Wages and Inflation by Province (Updated)

Albertans are being paid less per hour, on average, than they were a year ago. It seems that the resource boom has increased prices more than wages in that province. Relative to inflation, wages also fell slightly in Ontario.

Today, Statistics Canada released April’s Consumer Price Index. Although inflation is down slightly and wages were up in the last Labour Force Survey, Canada’s real wages increased by only 0.7%, on average, over the past year.

As always, the national figure masks significant regional variations. Real wages apparently increased quite strongly in New Brunswick and Nova Scotia, and by appreciably more than the national average in Newfoundland, PEI, Manitoba, Saskatchewan, and BC. Of course, monthly survey data on smaller provinces should be taken with a grain of salt.

Real wages fell in the two highest-wage provinces and rose in lower-wage provinces. This convergence undermines the conventional wisdom of insurmountable labour shortages in Alberta and significant barriers to labour mobility between provinces. If supposed labour shortages were not being addressed by inter-provincial migration, the result would presumably have been a large increase in Alberta’s real wages.

Changes from April 2006 through April 2007

Wages Inflation Real Rise (Fall)

Canada 2.9% 2.2% 0.7%

Newfoundland 3.1% 1.4% 1.7%

PEI 2.8% 1.4% 1.4%

Nova Scotia 5.4% 1.4% 4.0%

New Brunswick 5.7% 1.1% 4.6%

Quebec 2.3% 1.4% 0.9%

Ontario 1.7% 1.8% (0.1%)

Manitoba 4.3% 2.2% 2.1%

Saskatchewan 4.3% 2.4% 1.9%

Alberta 5.1% 5.5% (0.4%)

British Columbia 4.0% 1.9% 2.1%

UPDATE (May 18): From today’s Edmonton Journal:

Hot housing pushes up national core inflation rate

 
CanWest News Service

OTTAWA – The loonie jumped back up above 91 cents US Thursday as expectations of an interest rate hike by the Bank of Canada increased following news that core inflation has hit a four-year high.

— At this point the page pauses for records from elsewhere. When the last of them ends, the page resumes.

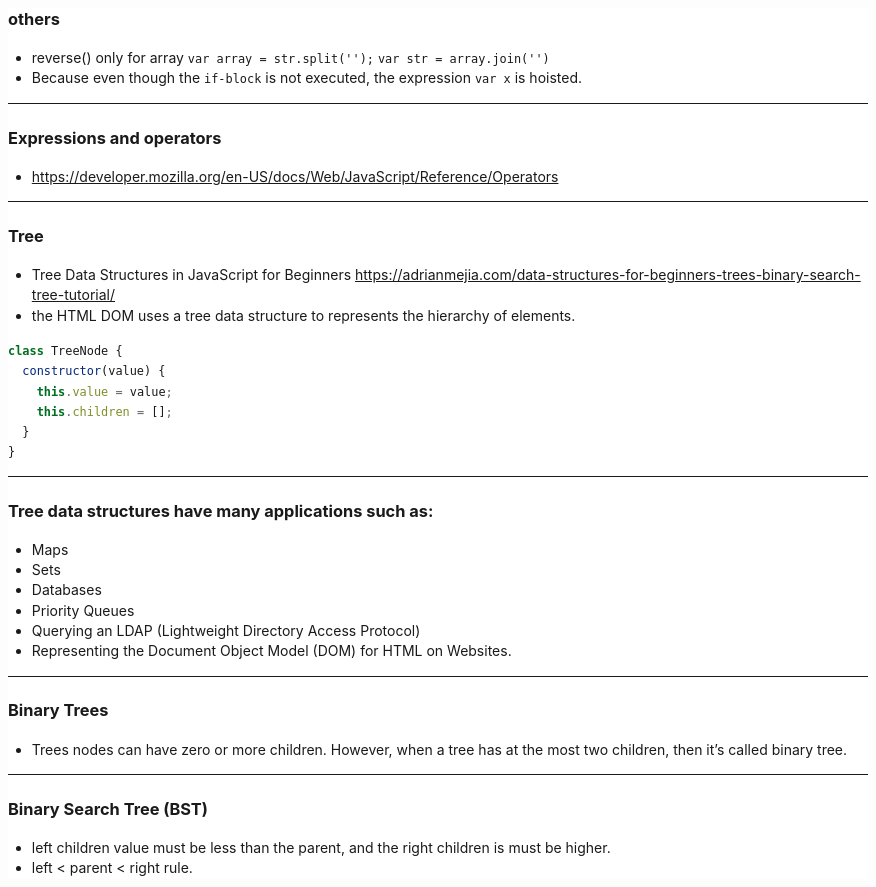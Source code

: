 
### others

- reverse() only for array
  `var array = str.split('');`
  `var str = array.join('')`
- Because even though the `if-block` is not executed, the expression `var x` is hoisted.

---

### Expressions and operators

- https://developer.mozilla.org/en-US/docs/Web/JavaScript/Reference/Operators

---

### Tree

- Tree Data Structures in JavaScript for Beginners https://adrianmejia.com/data-structures-for-beginners-trees-binary-search-tree-tutorial/
- the HTML DOM uses a tree data structure to represents the hierarchy of elements.

```js
class TreeNode {
  constructor(value) {
    this.value = value;
    this.children = [];
  }
}
```

---

### Tree data structures have many applications such as:

- Maps
- Sets
- Databases
- Priority Queues
- Querying an LDAP (Lightweight Directory Access Protocol)
- Representing the Document Object Model (DOM) for HTML on Websites.

---

### Binary Trees

- Trees nodes can have zero or more children. However, when a tree has at the most two children, then it’s called binary tree.

---

### Binary Search Tree (BST)

- left children value must be less than the parent, and the right children is must be higher.
- left < parent < right rule.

Overall inflation rate eased a notch last month to 2.2 per cent from 2.3.

Core inflation, which excludes some volatile energy and food prices, rose to 2.5 per cent, its highest level since March 2003 and half a point above the bank’s two-per-cent target.

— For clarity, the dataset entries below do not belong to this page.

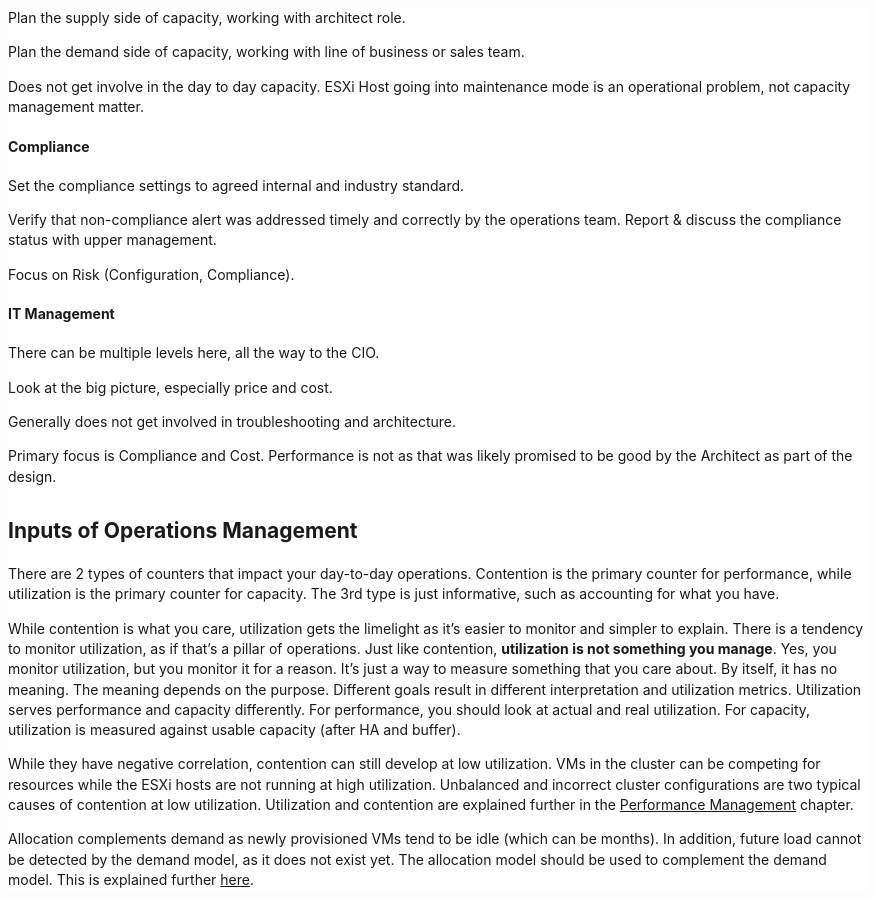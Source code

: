 Plan the supply side of capacity, working with architect role.

Plan the demand side of capacity, working with line of business or sales team.

Does not get involve in the day to day capacity. ESXi Host going into maintenance mode is an operational problem, not capacity management matter.

#### Compliance

Set the compliance settings to agreed internal and industry standard.

Verify that non-compliance alert was addressed timely and correctly by the operations team. Report & discuss the compliance status with upper management.

Focus on Risk (Configuration, Compliance).

#### IT Management

There can be multiple levels here, all the way to the CIO.

Look at the big picture, especially price and cost.

Generally does not get involved in troubleshooting and architecture.

Primary focus is Compliance and Cost. Performance is not as that was likely promised to be good by the Architect as part of the design.

## Inputs of Operations Management

There are 2 types of counters that impact your day-to-day operations. Contention is the primary counter for performance, while utilization is the primary counter for capacity. The 3rd type is just informative, such as accounting for what you have.

While contention is what you care, utilization gets the limelight as it’s easier to monitor and simpler to explain. There is a tendency to monitor utilization, as if that’s a pillar of operations. Just like contention, **utilization is not something you manage**. Yes, you monitor utilization, but you monitor it for a reason. It’s just a way to measure something that you care about. By itself, it has no meaning. The meaning depends on the purpose. Different goals result in different interpretation and utilization metrics. Utilization serves performance and capacity differently. For performance, you should look at actual and real utilization. For capacity, utilization is measured against usable capacity (after HA and buffer).

While they have negative correlation, contention can still develop at low utilization. VMs in the cluster can be competing for resources while the ESXi hosts are not running at high utilization. Unbalanced and incorrect cluster configurations are two typical causes of contention at low utilization.
Utilization and contention are explained further in the [Performance Management](/operations-management/chapter-2-performance-management/) chapter.

Allocation complements demand as newly provisioned VMs tend to be idle (which can be months). In addition, future load cannot be detected by the demand model, as it does not exist yet. The allocation model should be used to complement the demand model. This is explained further [here](/operations-management/chapter-3-capacity-management/1.3.6-usable-capacity/).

Albertans by far faced the steepest increase, with consumer prices up 5.5 per cent from a year earlier. Edmonton’s rate jumped from 4.6 to 5.0 per cent; Calgary’s rate was up a half per cent to 6.0 per cent. And the wages of Albertans aren’t keeping pace, said Canadian Labour Congress economist Erin Weir, who calculated that the after-inflation hourly wage in Alberta was down 0.4 per cent from a year ago.

Wages in Ontario also failed to keep pace with inflation, rising just 1.7 per cent over the year, a notch below the 1.8-per-cent rate of inflation in that province, he noted.

While real wages rose in the other provinces, the after-inflation increase nationally was just 0.7 per cent, he added.